This still water runs deep.
I have a confession to make.
About two weeks after I got this job, I got the news that my stepfather, William Patrick Hurley found out he was dying of terminal pancreatic cancer. But let us not stand on formality, practically everyone knew him as Bill. He had been sick for quite a while and the writing was basically on the wall until the diagnosis was finally confirmed.
Point of order: don’t get sick in the Central Valley of California, as the vast majority of the hospitals there are terrible, in my opinion. It’s like Scrubs, but not funny. I really try not to bash the place where I grew up, but at times like these (and while trying to avoid the No Politics rule) - it’s hard.
Anyway, I told the writers’ room of TrueBlueLA, and I asked them to keep my pain to themselves. They all complied for which I am grateful. Moreover, I did not miss a deadline and I met my quota every single week, except the week that Trevor Bauer decided he missed being a YouTuber. I have always considered myself a professional, and that’s what professionals do - they keep working and do their job without complaint until they physically cannot. That mindset applies to both my day job as a transactional attorney and my gig writing here.

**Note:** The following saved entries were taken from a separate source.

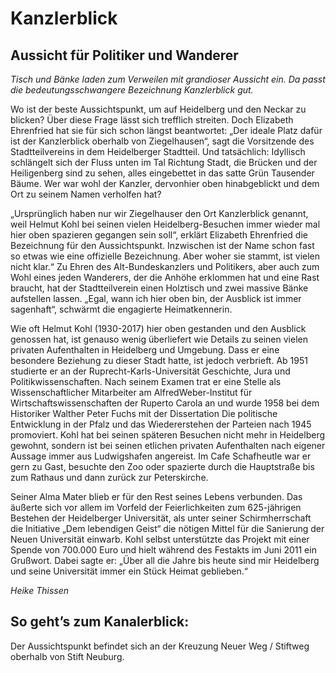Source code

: # Kanzlerblick

## Aussicht für Politiker und Wanderer

*Tisch und Bänke laden zum Verweilen mit grandioser Aussicht ein. Da passt die bedeutungsschwangere Bezeichnung Kanzlerblick gut.*

Wo ist der beste Aussichtspunkt, um auf Heidelberg und den Neckar zu blicken? Über diese Frage lässt sich trefflich streiten. Doch Elizabeth Ehrenfried hat sie für sich schon längst beantwortet: „Der ideale Platz dafür ist der Kanzlerblick oberhalb von Ziegelhausen“, sagt die Vorsitzende des Stadtteilvereins in dem Heidelberger Stadtteil. Und tatsächlich: Idyllisch schlängelt sich der Fluss unten im Tal Richtung Stadt, die Brücken und der Heiligenberg sind zu sehen, alles eingebettet in das satte Grün Tausender Bäume. Wer war wohl der Kanzler, dervonhier oben hinabgeblickt und dem Ort zu seinem Namen verholfen hat?

„Ursprünglich haben nur wir Ziegelhauser den Ort Kanzlerblick genannt, weil Helmut Kohl bei seinen vielen Heidelberg-Besuchen immer wieder mal hier oben spazieren gegangen sein soll“, erklärt Elizabeth Ehrenfried die Bezeichnung für den Aussichtspunkt. Inzwischen ist der Name schon fast so etwas wie eine offizielle Bezeichnung. Aber woher sie stammt, ist vielen nicht klar.“ Zu Ehren des Alt-Bundeskanzlers und Politikers, aber auch zum Wohl eines jeden Wanderers, der die Anhöhe erklommen hat und eine Rast braucht, hat der Stadtteilverein einen Holztisch und zwei massive Bänke aufstellen lassen. „Egal, wann ich hier oben bin, der Ausblick ist immer sagenhaft“, schwärmt die engagierte Heimatkennerin. 

Wie oft Helmut Kohl (1930-2017) hier oben gestanden und den Ausblick genossen hat, ist genauso wenig überliefert wie Details zu seinen vielen privaten Aufenthalten in Heidelberg und Umgebung. Dass er eine besondere Beziehung zu dieser Stadt hatte, ist jedoch verbrieft. Ab 1951 studierte er an der Ruprecht-Karls-Universität Geschichte, Jura und Politikwissenschaften. Nach seinem Examen trat er eine Stelle als Wissenschaftlicher Mitarbeiter am AlfredWeber-Institut für Wirtschaftswissenschaften der Ruperto Carola an und wurde 1958 bei dem Historiker Walther Peter Fuchs mit der Dissertation Die politische Entwicklung in der Pfalz und das Wiedererstehen der Parteien nach 1945 promoviert. Kohl hat bei seinen späteren Besuchen nicht mehr in Heidelberg gewohnt, sondern ist bei seinen etlichen privaten Aufenthalten nach eigener Aussage immer aus Ludwigshafen angereist. Im Cafe Schafheutle war er gern zu Gast, besuchte den Zoo oder spazierte durch die Hauptstraße bis zum Rathaus und dann zurück zur Peterskirche.

Seiner Alma Mater blieb er für den Rest seines Lebens verbunden. Das äußerte sich vor allem im Vorfeld der Feierlichkeiten zum 625-jährigen Bestehen der Heidelberger Universität, als unter seiner Schirmherrschaft die Initiative „Dem lebendigen Geist“ die nötigen Mittel für die Sanierung der Neuen Universität einwarb. Kohl selbst unterstützte das Projekt mit einer Spende von 700.000 Euro und hielt während des Festakts im Juni 2011 ein Grußwort. Dabei sagte er: „Über all die Jahre bis heute sind mir Heidelberg und seine Universität immer ein Stück Heimat geblieben.“

*Heike Thissen*

## So geht’s zum Kanalerblick:

Der Aussichtspunkt befindet sich an der Kreuzung Neuer Weg / Stiftweg oberhalb von Stift Neuburg. 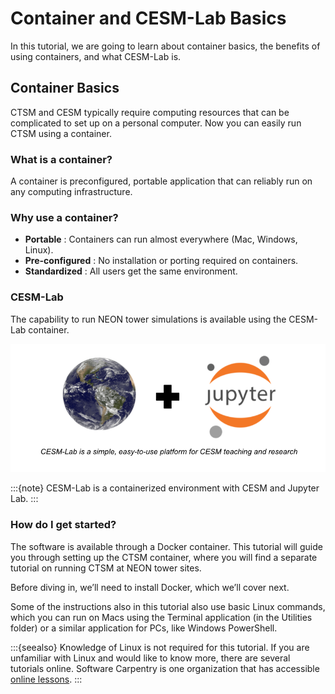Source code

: # Container and CESM-Lab Basics

In this tutorial, we are going to learn about container basics, the benefits of using containers, and what CESM-Lab is. 

## Container Basics

CTSM and CESM typically require computing resources that can be
complicated to set up on a personal computer. Now you can easily run
CTSM using a container. 

### What is a container?
A container is preconfigured, portable
application that can reliably run on any computing infrastructure.

### Why use a container?
* **Portable** : Containers can run almost everywhere (Mac, Windows, Linux).
* **Pre-configured** : No installation or porting required on containers.
* **Standardized** : All users get the same environment.

### CESM-Lab
The capability to run NEON tower simulations is available using the CESM-Lab container.


![CESM-Lab](images/cesm_lab_overview.png)

:::{note}
CESM-Lab is a containerized environment with CESM and  Jupyter Lab.
:::

### How do I get started?

The software is available through a Docker
container. This tutorial will guide you through setting up the CTSM
container, where you will find a separate tutorial on running CTSM
at NEON tower sites.

Before diving in, we’ll need to install Docker, which we’ll cover
next.

Some of the instructions also in this tutorial also use basic Linux
commands, which you can run on Macs using the Terminal application
(in the Utilities folder) or a similar application for PCs, like
Windows PowerShell.


:::{seealso}
Knowledge of Linux is not required for this tutorial. If you are unfamiliar with Linux and would like to know more, there are several tutorials online.
 Software Carpentry is one organization that has accessible [online lessons]( https://software-carpentry.org/lessons/).
:::

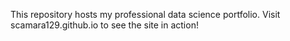 This repository hosts my professional data science portfolio. Visit scamara129.github.io to see the site in action!

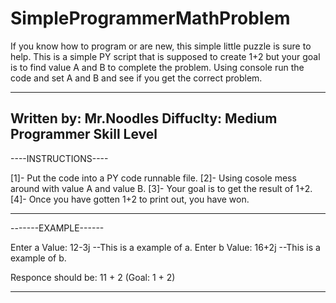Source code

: # SimpleProgrammerMathProblem

If you know how to program or are new, this simple little puzzle is sure to help. 
This is a simple PY script that is supposed to create 1+2 but your goal is to find value A and B to complete the problem. 
Using console run the code and set A and B and see if you get the correct problem.


----------------------
Written by: Mr.Noodles
Diffuclty: Medium Programmer Skill Level
-----------------------


----INSTRUCTIONS----

[1]- Put the code into a PY code runnable file.
[2]- Using cosole mess around with value A and value B. 
[3]- Your goal is to get the result of 1+2.
[4]- Once you have gotten 1+2 to print out, you have won.

--------------------


-------EXAMPLE------

Enter a Value: 12-3j --This is a example of a.
Enter b Value: 16+2j --This is a example of b.

Responce should be: 11 + 2 (Goal: 1 + 2)

--------------------
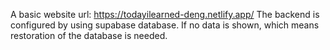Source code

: A basic website url: https://todayilearned-deng.netlify.app/
The backend is configured by using supabase database. If no data is shown, which means restoration of the database is needed. 
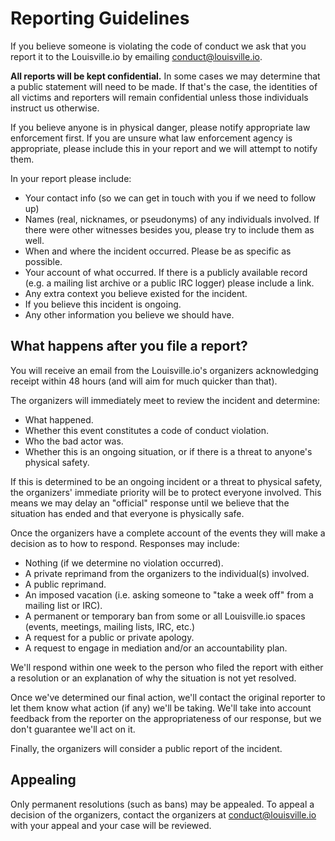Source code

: # Reporting Guidelines

If you believe someone is violating the code of conduct we ask that you report it to the Louisville.io by emailing [conduct@louisville.io](mailto:conduct@louisville.io). 

**All reports will be kept confidential.** In some cases we may determine that a public statement will need to be made. If that's the case, the identities of all victims and reporters will remain confidential unless those individuals instruct us otherwise.

If you believe anyone is in physical danger, please notify appropriate law enforcement first. If you are unsure what law enforcement agency is appropriate, please include this in your report and we will attempt to notify them.

In your report please include:

* Your contact info (so we can get in touch with you if we need to follow up)
* Names (real, nicknames, or pseudonyms) of any individuals involved. If there were other witnesses besides you, please try to include them as well.
* When and where the incident occurred. Please be as specific as possible.
* Your account of what occurred. If there is a publicly available record (e.g. a mailing list archive or a public IRC logger) please include a link.
* Any extra context you believe existed for the incident.
* If you believe this incident is ongoing.
* Any other information you believe we should have.

## What happens after you file a report?

You will receive an email from the Louisville.io's organizers acknowledging receipt within 48 hours (and will aim for much quicker than that).

The organizers will immediately meet to review the incident and determine:

* What happened.
* Whether this event constitutes a code of conduct violation.
* Who the bad actor was.
* Whether this is an ongoing situation, or if there is a threat to anyone's physical safety.

If this is determined to be an ongoing incident or a threat to physical safety, the organizers' immediate priority will be to protect everyone involved. This means we may delay an "official" response until we believe that the situation has ended and that everyone is physically safe.

Once the organizers have a complete account of the events they will make a decision as to how to respond. Responses may include:

* Nothing (if we determine no violation occurred).
* A private reprimand from the organizers to the individual(s) involved.
* A public reprimand.
* An imposed vacation (i.e. asking someone to "take a week off" from a mailing list or IRC).
* A permanent or temporary ban from some or all Louisville.io spaces (events, meetings, mailing lists, IRC, etc.)
* A request for a public or private apology.
* A request to engage in mediation and/or an accountability plan.

We'll respond within one week to the person who filed the report with either a resolution or an explanation of why the situation is not yet resolved.

Once we've determined our final action, we'll contact the original reporter to let them know what action (if any) we'll be taking. We'll take into account feedback from the reporter on the appropriateness of our response, but we don't guarantee we'll act on it.

Finally, the organizers will consider a public report of the incident.

## Appealing

Only permanent resolutions (such as bans) may be appealed. To appeal a decision of the organizers, contact the organizers at [conduct@louisville.io](mailto:conduct@louisville.io) with your appeal and your case will be reviewed.
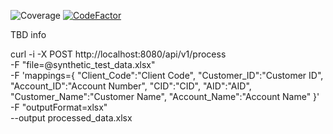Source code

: ![Coverage](https://img.shields.io/badge/Coverage-81.8%25-brightgreen)
[![CodeFactor](https://www.codefactor.io/repository/github/shaunboughey/excel-mapper/badge)](https://www.codefactor.io/repository/github/shaunboughey/excel-mapper)

TBD info

curl -i -X POST http://localhost:8080/api/v1/process \
  -F "file=@synthetic_test_data.xlsx" \
  -F 'mappings={
    "Client_Code":"Client Code",
    "Customer_ID":"Customer ID",
    "Account_ID":"Account Number",
    "CID":"CID",
    "AID":"AID",
    "Customer_Name":"Customer Name",
    "Account_Name":"Account Name"
  }' \
  -F "outputFormat=xlsx" \
  --output processed_data.xlsx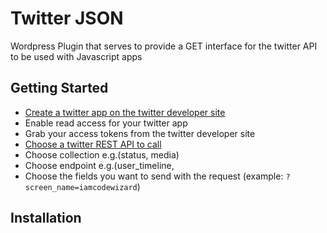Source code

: Twitter JSON
============
Wordpress Plugin that serves to provide a GET interface for the twitter API to be used with Javascript apps

Getting Started
------------
- [Create a twitter app on the twitter developer site](https://dev.twitter.com/apps/)
- Enable read access for your twitter app
- Grab your access tokens from the twitter developer site
- [Choose a twitter REST API to call](https://dev.twitter.com/rest/public)
- Choose collection e.g.(status, media)
- Choose endpoint e.g.(user_timeline, 
- Choose the fields you want to send with the request (example: `?screen_name=iamcodewizard`)

Installation
------------
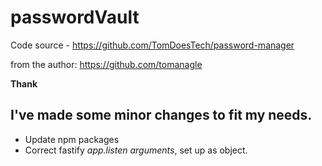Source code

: # passwordVault

Code source - https://github.com/TomDoesTech/password-manager

from the author: https://github.com/tomanagle

**Thank** 

## I've made some minor changes to fit my needs.

* Update npm packages
* Correct fastify *app.listen arguments*, set up as object.
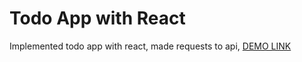 # Todo App with React
Implemented todo app with react, made requests to api,
[DEMO LINK](https://artem-musii.github.io/todo-app/)
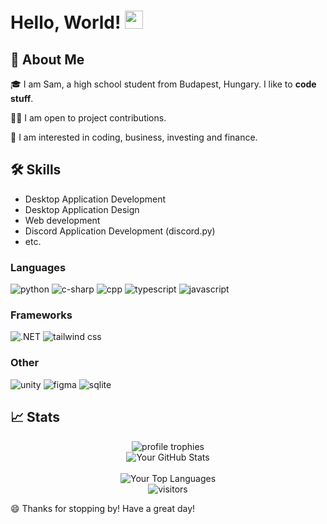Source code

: # Hello, World! <img src="https://media.giphy.com/media/hvRJCLFzcasrR4ia7z/giphy.gif" width="29px" height="29px">

## 🚀 About Me

🎓 I am Sam, a high school student from Budapest, Hungary. I like to **code stuff**.

👨‍💻 I am open to project contributions.

💼 I am interested in coding, business, investing and finance.


## 🛠️ Skills
- Desktop Application Development
- Desktop Application Design
- Web development
- Discord Application Development (discord.py)
- etc.

### Languages

![python](https://img.shields.io/badge/Python-3776AB?style=for-the-badge&logo=python&logoColor=white)
![c-sharp](https://img.shields.io/badge/CSharp-black?style=for-the-badge&logo=csharp&logoColor=8A2BE2)
![cpp](https://img.shields.io/badge/C++-black?style=for-the-badge)
![typescript](https://img.shields.io/badge/TypeScript-3178C6?style=for-the-badge&logo=typescript&logoColor=white)
![javascript](https://img.shields.io/badge/JavaScript-323330?style=for-the-badge&logo=javascript&logoColor=F7DF1E)


### Frameworks
![.NET](https://img.shields.io/badge/.NET-purple?style=for-the-badge&logo=dotnet&logoColor=white)
![tailwind css](https://img.shields.io/badge/TailWind%20CSS-grey?style=for-the-badge&logo=tailwindcss)

### Other
![unity](https://img.shields.io/badge/Unity-gray?style=for-the-badge&logo=unity)
![figma](https://img.shields.io/badge/figma-000000?style=for-the-badge&logo=figma&logoColor=white)
![sqlite](https://img.shields.io/badge/SQLite-blue?style=for-the-badge&logo=sqlite)


## 📈 Stats

<div align="center">
    <img src="https://github-profile-trophy.vercel.app/?username=sharkmu&row=1&column=6&margin-h=8&theme=darkhub&count_private=true&margin-w=15&no-frame=true" alt="profile trophies" />
    <br />
    <img src="https://github-readme-stats.vercel.app/api?username=sharkmu&show_icons=true&theme=tokyonight" alt="Your GitHub Stats" />
    <br />
    <br />
    <img src="https://github-readme-stats.vercel.app/api/top-langs/?username=sharkmu&layout=compact&theme=tokyonight" alt="Your Top Languages" />
    <br />
    <img src="https://visitor-badge.laobi.icu/badge?page_id=sharkmu.sharkmu" alt="visitors">
</div>


😄 Thanks for stopping by! Have a great day!
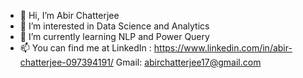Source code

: - 👋 Hi, I’m Abir Chatterjee
- 👀 I’m interested in Data Science and Analytics
- 🌱 I’m currently learning NLP and Power Query
- 📫 You can find me at LinkedIn : https://www.linkedin.com/in/abir-chatterjee-097394191/  Gmail: abirchatterjee17@gmail.com

<!---
AbirChatterjee17/AbirChatterjee17 is a ✨ special ✨ repository because its `README.md` (this file) appears on your GitHub profile.
You can click the Preview link to take a look at your changes.
--->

On March 30, 2022, at about 12:12 pm, Bill finally was released from the physical agony of his cancer. He passed peacefully in his sleep surrounded by family and friends. We should all be so lucky.
However, the cancer did not beat him. Cancer only wins when one’s spirit is broken. Bill had his good days and had his bad days in the end, but he fought cancer to a draw. And now he knows the answer to the eternal mystery.
In my ongoing quest to provide content and insight off the beaten path, I passionately recommend “The Leftovers,” an HBO modern classic about grief, loss, and not being spoon-fed the answers to unknowable questions. Just do not watch it at the start of a global pandemic after your better half has gone to bed. Then she will likely get up when you start silently weeping because you have been moved to tears by this gem of underrated television that virtually none of you watched.
I would not say that I was particularly close with my stepfather. He would admit that fact too. We had a respectful distance as we met well into my adulthood. However, that statement is not to say that we were distant or estranged by any means. Our respectful distance with each other worked because when I first met Bill Hurley, I was quite skeptical of his intentions towards my mother. But I was wrong. My mother could not have found a better partner.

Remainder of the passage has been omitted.